Youth participation will be vital if we want to successfully rebuild Ukraine. Too often, young voices are not placed at the forefront of reconstruction efforts. Worryingly, a wide array of solutions and initiatives remain untapped.

Louise Allen

“From our own consultations with over 200 young people impacted by the war in Ukraine,” explains Sven Coppens, Director of Plan International’s Ukraine Crisis Response, “there is a clear desire from the youth to be actively involved in the country’s reconstruction. There is an eagerness to push for positive change and to fill the reform gap based on a vision of what Ukraine after the war should look like and on new, innovative solutions for the future of their country.”

In addition to guaranteeing that youth civil engagement is kept at the top of the agenda, there is a widespread need to make it as systematic and inclusive as possible so that the needs of marginalised sections of society are a priority. “There’s a diversity among young people that will create an environment for innovation and impact,” concludes Sven Coppens.

Let young people take their rightful seat at the table

Stefan Schleuning

Return to normal life is not impossible in Ukraine. Together with many other international donors, the EU continued supporting the country since the very beginning of the conflict. Specifically, to help in its recovery and reconstruction efforts, the Ukraine Facility was created to provide the country with up to €50 billion in stable and predictable financial support. Young people are ready to do their part. Still, their seat at the decision-making table cannot just be ad hoc: “Young people’s voices matter, their perspective, and insights on how to deal with reconstruction matter. It’s not enough just to invite them to the table: young people have a right to be there,” says Sven Coppens.
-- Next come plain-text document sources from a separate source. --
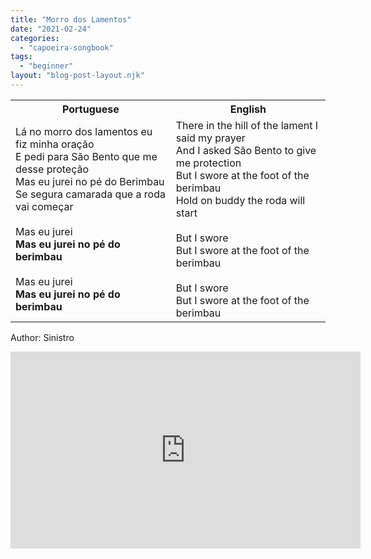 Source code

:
```yaml
---
title: "Morro dos Lamentos"
date: "2021-02-24"
categories: 
  - "capoeira-songbook"
tags: 
  - "beginner"
layout: "blog-post-layout.njk"
---
```


<table class="capoeira-table">
    <tr class="header-row">
        <th>Portuguese</th>
        <th>English</th>
    </tr>
    <tr>
        <td>Lá no morro dos lamentos eu fiz minha oração<br>
E pedi para São Bento que me desse proteção<br>
Mas eu jurei no pé do Berimbau<br>
Se segura camarada que a roda vai começar<br>
<br>
Mas eu jurei<br>
<strong>Mas eu jurei no pé do berimbau</strong><br>
<br>
Mas eu jurei<br>
<strong>Mas eu jurei no pé do berimbau</strong></td>
        <td>There in the hill of the lament I said my prayer<br>
And I asked São Bento to give me protection<br>
But I swore at the foot of the berimbau<br>
Hold on buddy the roda will start<br>
<br>
But I swore<br>
But I swore at the foot of the berimbau<br>
<br>
But I swore<br>
But I swore at the foot of the berimbau</td>
    </tr>
</table>

<figcaption>

Author: Sinistro

</figcaption>

<iframe width="560" height="315" src="https://www.youtube.com/embed/l1AX_nDpnDs" title="YouTube video player" frameborder="0" allow="accelerometer; autoplay; clipboard-write; encrypted-media; gyroscope; picture-in-picture" allowfullscreen></iframe> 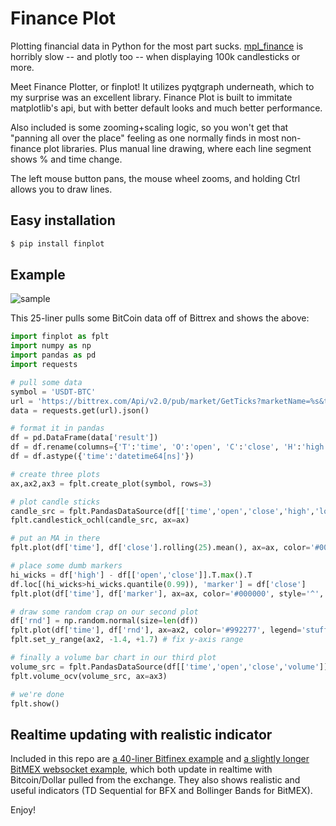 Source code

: # Finance Plot
Plotting financial data in Python for the most part sucks. [mpl_finance](https://github.com/matplotlib/mpl_finance) is horribly slow --
and plotly too -- when displaying 100k candlesticks or more.

Meet Finance Plotter, or finplot! It utilizes pyqtgraph underneath, which to my surprise was an excellent library. Finance Plot is built
to immitate matplotlib's api, but with better default looks and much better performance.

Also included is some zooming+scaling logic, so you won't get that "panning all over the place" feeling as one normally finds in
most non-finance plot libraries. Plus manual line drawing, where each line segment shows % and time change.

The left mouse button pans, the mouse wheel zooms, and holding Ctrl allows you to draw lines.


## Easy installation

```bash
$ pip install finplot
```


## Example

![sample](https://raw.githubusercontent.com/highfestiva/finplot/master/screenshot.jpg)


This 25-liner pulls some BitCoin data off of Bittrex and shows the above:


```python
import finplot as fplt
import numpy as np
import pandas as pd
import requests

# pull some data
symbol = 'USDT-BTC'
url = 'https://bittrex.com/Api/v2.0/pub/market/GetTicks?marketName=%s&tickInterval=fiveMin' % symbol
data = requests.get(url).json()

# format it in pandas
df = pd.DataFrame(data['result'])
df = df.rename(columns={'T':'time', 'O':'open', 'C':'close', 'H':'high', 'L':'low', 'V':'volume'})
df = df.astype({'time':'datetime64[ns]'})

# create three plots
ax,ax2,ax3 = fplt.create_plot(symbol, rows=3)

# plot candle sticks
candle_src = fplt.PandasDataSource(df[['time','open','close','high','low']])
fplt.candlestick_ochl(candle_src, ax=ax)

# put an MA in there
fplt.plot(df['time'], df['close'].rolling(25).mean(), ax=ax, color='#0000ff', legend='ma-25')

# place some dumb markers
hi_wicks = df['high'] - df[['open','close']].T.max().T
df.loc[(hi_wicks>hi_wicks.quantile(0.99)), 'marker'] = df['close']
fplt.plot(df['time'], df['marker'], ax=ax, color='#000000', style='^', legend='dumb mark')

# draw some random crap on our second plot
df['rnd'] = np.random.normal(size=len(df))
fplt.plot(df['time'], df['rnd'], ax=ax2, color='#992277', legend='stuff')
fplt.set_y_range(ax2, -1.4, +1.7) # fix y-axis range

# finally a volume bar chart in our third plot
volume_src = fplt.PandasDataSource(df[['time','open','close','volume']])
fplt.volume_ocv(volume_src, ax=ax3)

# we're done
fplt.show()
```


## Realtime updating with realistic indicator

Included in this repo are [a 40-liner Bitfinex example](finplot/example-bfx.py) and [a slightly longer BitMEX websocket example](finplot/example-bitmex-ws.py),
which both update in realtime with Bitcoin/Dollar pulled from the exchange. They also shows realistic and useful indicators (TD Sequential for BFX and
Bollinger Bands for BitMEX).

Enjoy!
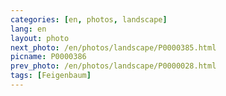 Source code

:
 ```yaml
---
categories: [en, photos, landscape]
lang: en
layout: photo
next_photo: /en/photos/landscape/P0000385.html
picname: P0000386
prev_photo: /en/photos/landscape/P0000028.html
tags: [Feigenbaum]
---
```

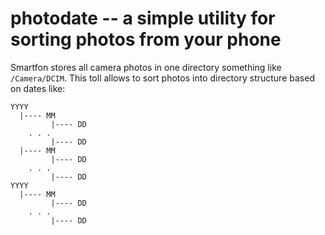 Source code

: # photodate -- a simple utility for sorting photos from your phone

Smartfon stores all camera photos in one directory something like `/Camera/DCIM`. This toll allows to sort photos into directory structure based on dates like:
```
YYYY
  |---- MM
         |---- DD
    . . .
         |---- DD
  |---- MM
         |---- DD
    . . .
         |---- DD
YYYY
  |---- MM
         |---- DD
    . . .
         |---- DD
```
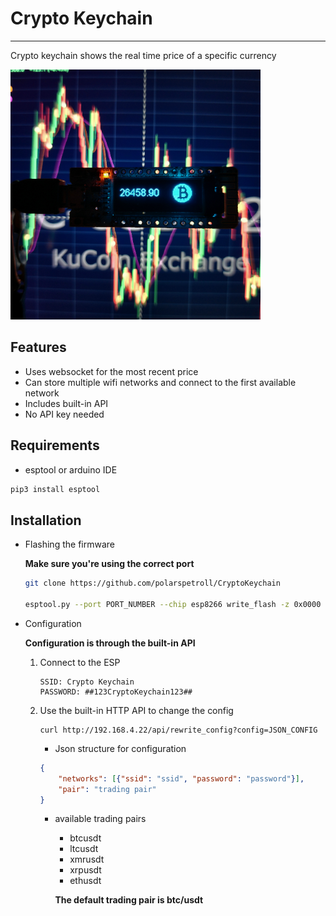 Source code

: # Crypto Keychain

---

Crypto keychain shows the real time price of a specific currency


<img src="pic.jpg" width="400"/>

## Features 

- Uses websocket for the most recent price
- Can store multiple wifi networks and connect to the first available network
- Includes built-in API
- No API key needed

## Requirements

- esptool or arduino IDE

```bash
pip3 install esptool
```

## Installation

- Flashing the firmware 

    **Make sure you're using  the correct port**

    ```bash
    git clone https://github.com/polarspetroll/CryptoKeychain

    esptool.py --port PORT_NUMBER --chip esp8266 write_flash -z 0x0000 Crypto_Keychain.bin
    ```

- Configuration

    **Configuration is through the built-in API**

    1. Connect to the ESP
        ```
        SSID: Crypto Keychain
        PASSWORD: ##123CryptoKeychain123##
        ```
    
    2. Use the built-in HTTP API to change the config

        ```
        curl http://192.168.4.22/api/rewrite_config?config=JSON_CONFIG
        ```
        - Json structure for configuration
        ```json
        {
            "networks": [{"ssid": "ssid", "password": "password"}],
            "pair": "trading pair"
        }
        ```

        - available trading pairs 
            - btcusdt
            - ltcusdt
            - xmrusdt
            - xrpusdt
            - ethusdt

            **The default trading pair is btc/usdt**



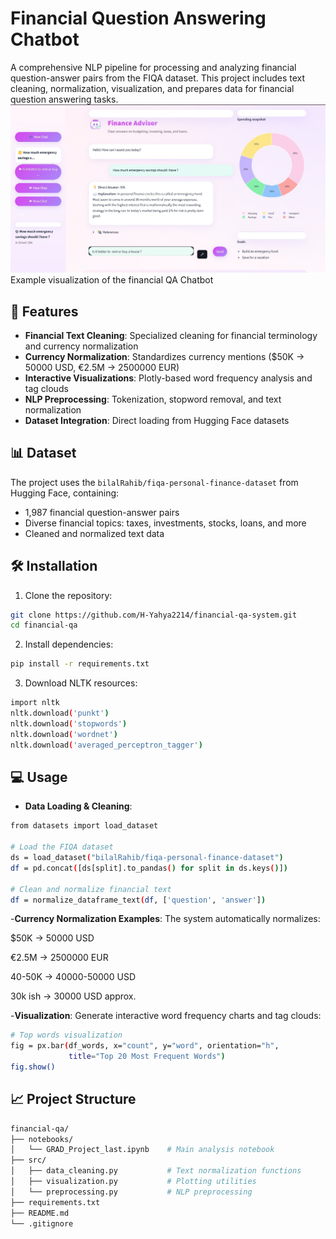 # Financial Question Answering Chatbot

A comprehensive NLP pipeline for processing and analyzing financial question-answer pairs from the FIQA dataset. This project includes text cleaning, normalization, visualization, and prepares data for financial question answering tasks.
![Financial-QA](images/demo.jpeg)
Example visualization of the financial QA Chatbot

## 🚀 Features

- **Financial Text Cleaning**: Specialized cleaning for financial terminology and currency normalization
- **Currency Normalization**: Standardizes currency mentions ($50K → 50000 USD, €2.5M → 2500000 EUR)
- **Interactive Visualizations**: Plotly-based word frequency analysis and tag clouds
- **NLP Preprocessing**: Tokenization, stopword removal, and text normalization
- **Dataset Integration**: Direct loading from Hugging Face datasets

## 📊 Dataset

The project uses the `bilalRahib/fiqa-personal-finance-dataset` from Hugging Face, containing:
- 1,987 financial question-answer pairs
- Diverse financial topics: taxes, investments, stocks, loans, and more
- Cleaned and normalized text data

## 🛠️ Installation

1. Clone the repository:
```bash
git clone https://github.com/H-Yahya2214/financial-qa-system.git
cd financial-qa
```
2. Install dependencies:
```bash
pip install -r requirements.txt
```
3. Download NLTK resources:
```bash
import nltk
nltk.download('punkt')
nltk.download('stopwords')
nltk.download('wordnet')
nltk.download('averaged_perceptron_tagger')
```
## 💻 Usage
- **Data Loading & Cleaning**:
```bash
from datasets import load_dataset

# Load the FIQA dataset
ds = load_dataset("bilalRahib/fiqa-personal-finance-dataset")
df = pd.concat([ds[split].to_pandas() for split in ds.keys()])

# Clean and normalize financial text
df = normalize_dataframe_text(df, ['question', 'answer'])
```
-**Currency Normalization Examples**:
The system automatically normalizes:

$50K → 50000 USD

€2.5M → 2500000 EUR

40-50K → 40000-50000 USD

30k ish → 30000 USD approx.

-**Visualization**:
Generate interactive word frequency charts and tag clouds:
```bash
# Top words visualization
fig = px.bar(df_words, x="count", y="word", orientation="h", 
             title="Top 20 Most Frequent Words")
fig.show()
```
## 📈 Project Structure
```bash
financial-qa/
├── notebooks/
│   └── GRAD_Project_last.ipynb    # Main analysis notebook
├── src/
│   ├── data_cleaning.py           # Text normalization functions
│   ├── visualization.py           # Plotting utilities
│   └── preprocessing.py           # NLP preprocessing
├── requirements.txt
├── README.md
└── .gitignore
```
A vested interest in a peaceful future

A shift in mindset at the policy level needs to happen if we hope for a peaceful transition to stability and security in Ukraine: “When the war is over, young people from Ukraine will be essential to Ukraine’s reconstruction and recovery. Not only will they contribute to the country’s economic recovery and workforce that will physically rebuild damaged or destroyed infrastructure, their decisions on whether to return to Ukraine or where they used to live if internally displaced will directly impact the overall success of reintegration and post-conflict development plans.” (ActionAid International, 2022

Acknowledging the role that young people play is the first step towards recognising that Ukraine’s reconstruction and recovery will depend not only on financial support but also on the pivotal contribution that young Ukrainians are more than willing to make to their future.